1. How do we tie the squabble at AHS to Neolithic disease generation?
2. How does a cell react to acute stress and what results?
3. How does this stress get measured by labs and my doctor?
4. What happens when this stress lasts too long?
5. Why cholesterol is always good for us, but why the surrounding terroir dictates the disease we get?

Let’s continue talking about cellular stress and depletions of things in a cell. We got on that topic because of the macronutrient squabble from AHS. But after following some twitter feeds (@Drjackkruse if you want to follow me on twitter or instagram) about supplement regimes I thought I might try to tie some cellular mineral depletions together with how it causes the cell stress and causes it to affect its cellular terroir and our resultant hormone status. I think this story will help you understand just how important following the trial of biochemistry is.
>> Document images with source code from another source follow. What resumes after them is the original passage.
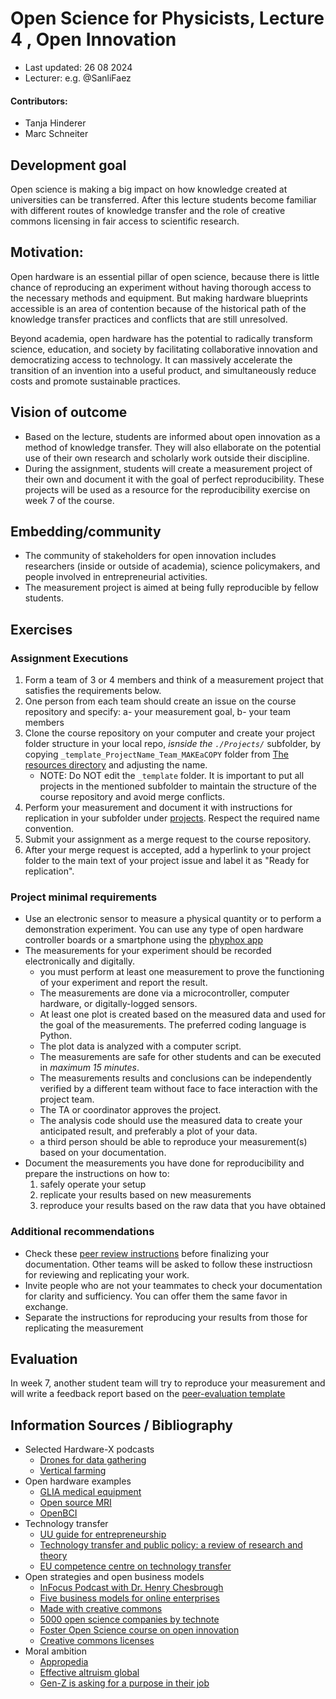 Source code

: # Open Science for Physicists, Lecture 4 , Open Innovation

+ Last updated: 26 08 2024
+ Lecturer: e.g. @SanliFaez 

#### Contributors: 
+ Tanja Hinderer
+ Marc Schneiter

## Development goal
Open science is making a big impact on how knowledge created at universities can be transferred. After this lecture students become familiar with different routes of knowledge transfer and the role of creative commons licensing in fair access to scientific research.

## Motivation: 
Open hardware is an essential pillar of open science, because there is little chance of reproducing an experiment without having thorough access to the necessary methods and equipment. But making hardware blueprints accessible is an area of contention because of the historical path of the knowledge transfer practices and conflicts that are still unresolved. 

Beyond academia, open hardware has the potential to radically transform science, education, and society by facilitating collaborative innovation and democratizing access to technology. It can massively accelerate the transition of an invention into a useful product, and simultaneously reduce costs and promote sustainable practices.

## Vision of outcome
+ Based on the lecture, students are informed about open innovation as a method of knowledge transfer. They will also ellaborate on the potential use of their own research and scholarly work outside their discipline.
+ During the assignment, students will create a measurement project of their own and document it with the goal of perfect reproducibility. These projects will be used as a resource for the reproducibility exercise on week 7 of the course. 

## Embedding/community
+ The community of stakeholders for open innovation includes researchers (inside or outside of academia), science policymakers, and people involved in entrepreneurial activities. 
+ The measurement project is aimed at being fully reproducible by fellow students. 

## Exercises

### Assignment Executions
1. Form a team of 3 or 4 members and think of a measurement project that satisfies the requirements below.
2. One person from each team should create an issue on the course repository and specify: a- your measurement goal, b- your team members
3. Clone the course repository on your computer and create your project folder structure in your local repo, *isnside the `./Projects/`* subfolder, by copying `_template_ProjectName_Team_MAKEaCOPY` folder from [The resources directory](../Resources) and adjusting the name. 
	+ NOTE: Do NOT edit the `_template` folder. It is important to put all projects in the mentioned subfolder to maintain the structure of the course repository and avoid merge conflicts. 
4. Perform your measurement and document it with instructions for replication in your subfolder under [projects](./projects/). Respect the required name convention.
5. Submit your assignment as a merge request to the course repository.
6. After your merge request is accepted, add a hyperlink to your project folder to the main text of your project issue and label it as "Ready for replication". 

### Project minimal requirements 

+ Use an electronic sensor to measure a physical quantity or to perform a demonstration experiment. You can use any type of open hardware controller boards or a smartphone using the [phyphox app](https://phyphox.org/)
+ The measurements for your experiment should be recorded electronically and digitally.  
    + you must perform at least one measurement to prove the functioning of your experiment and report the result. 
    + The measurements are done via a microcontroller, computer hardware, or digitally-logged sensors.
	+ At least one plot is created based on the measured data and used for the goal of the measurements. The preferred coding language is Python.
	+ The plot data is analyzed with a computer script.
	+ The measurements are safe for other students and can be executed in *maximum 15 minutes*.
	+ The measurements results and conclusions can be independently verified by a different team without face to face interaction with the project team.
	+ The TA or coordinator approves the project. 
  + The analysis code should use the measured data to create your anticipated result, and preferably a plot of your data.
  + a third person should be able to reproduce your measurement(s) based on your documentation.  
+ Document the measurements you have done for reproducibility and prepare the instructions on how to:
	1. safely operate your setup
	2. replicate your results based on new measurements
	3. reproduce your results based on the raw data that you have obtained


### Additional recommendations
+ Check these [peer review instructions](../Resources/peer_evaluation_FORWHICHPROJECT.md) before finalizing your documentation. Other teams will be asked to follow these instructiosn for reviewing and replicating your work.
+ Invite people who are not your teammates to check your documentation for clarity and sufficiency. You can offer them the same favor in exchange.
+ Separate the instructions for reproducing your results from those for replicating the measurement

## Evaluation
In week 7, another student team will try to reproduce your measurement and will write a feedback report based on the [peer-evaluation template](../Resources/peer_evaluation_FORWHICHPROJECT.md)
	 

## Information Sources / Bibliography

+ Selected Hardware-X podcasts
	+ [Drones for data gathering](https://hardware-x.buzzsprout.com/1869873/15207836-drones-for-data-gathering-how-open-source-hardware-is-making-environmental-research-more-viable)
	+ [Vertical farming](https://hardware-x.buzzsprout.com/1869873/15148366-the-future-of-food-re-growing-vertical-farming-with-open-source-automation)
+ Open hardware examples
	+ [GLIA medical equipment](https://glia.org/)
	+ [Open source MRI](https://www.opensourceimaging.org/)
	+ [OpenBCI](https://docs.openbci.com/)
+ Technology transfer
	+ [UU guide for entrepreneurship](https://www.uu.nl/en/organisation/centre-for-entrepreneurship/for-entrepreneurs/from-research-to-startup)
	+ [Technology transfer and public policy: a review of research and theory](https://www.sciencedirect.com/science/article/pii/S0048733399000931?via%3Dihub) 
	+ [EU competence centre on technology transfer](https://knowledge4policy.ec.europa.eu/technology-transfer/what-technology-transfer_en)
+ Open strategies and open business models
	+ [InFocus Podcast with Dr. Henry Chesbrough](https://www.youtube.com/watch?v=cxhrg_ndz9M&t=126s)
	+ [Five business models for online enterprises](https://codetiburon.com/business-model-patterns-online-enterprise/)
	+ [Made with creative commons](https://creativecommons.org/share-your-work/made-with-cc/)
	+ [5000 open science companies by technote](https://technote.ai/technology/open-science-companies)
	+ [Foster Open Science course on open innovation](https://www.fosteropenscience.eu/learning/open-science-and-innovation/#/id/5aaa7deddd1827131b90e028) 
	+ [Creative commons licenses](https://creativecommons.org/)
+ Moral ambition
	+ [Appropedia](https://www.appropedia.org/Welcome_to_Appropedia)
	+ [Effective altruism global](https://www.effectivealtruism.org/)
	+ [Gen-Z is asking for a purpose in their job](https://www.ey.com/en_us/news/2021/11/ey-releases-gen-z-survey-revealing-businesses-must-rethink-their-plan-z)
Any type of cellular stress lowers our stores of ATP and of magnesium (Mg) because they are coupled together by our ATPase enzyme as we saw in this post. This is classically seen in diabetes development as we mentioned there. Another interesting thing also occurs to the cell, that we clinicians can follow on our patients regular labs like a Chem 7. Their carbon dioxide (CO2) levels also fall, while cells become dehydrated, because mitochondria are actively transfer tons of electrons to O2 to make more ATP to replace the deficit from the stress. This causes a simultaneous drop in CO2. The normal cellular response to ANY cellular stress however is rather telling to review for most lay people and MD’s because they may have forgot how that biochemistry works via its connection to the environment. The simultaneous fall in ATP and Mg2+ stimulates the cell to make LDL cholesterol! Yes, you read that correctly folks, the supposedly bad LDL stuff, LOL! It is obviously not bad if the cell is making it for some reason. Let us look why the cell does this. You may want to reread this blog on cholesterol.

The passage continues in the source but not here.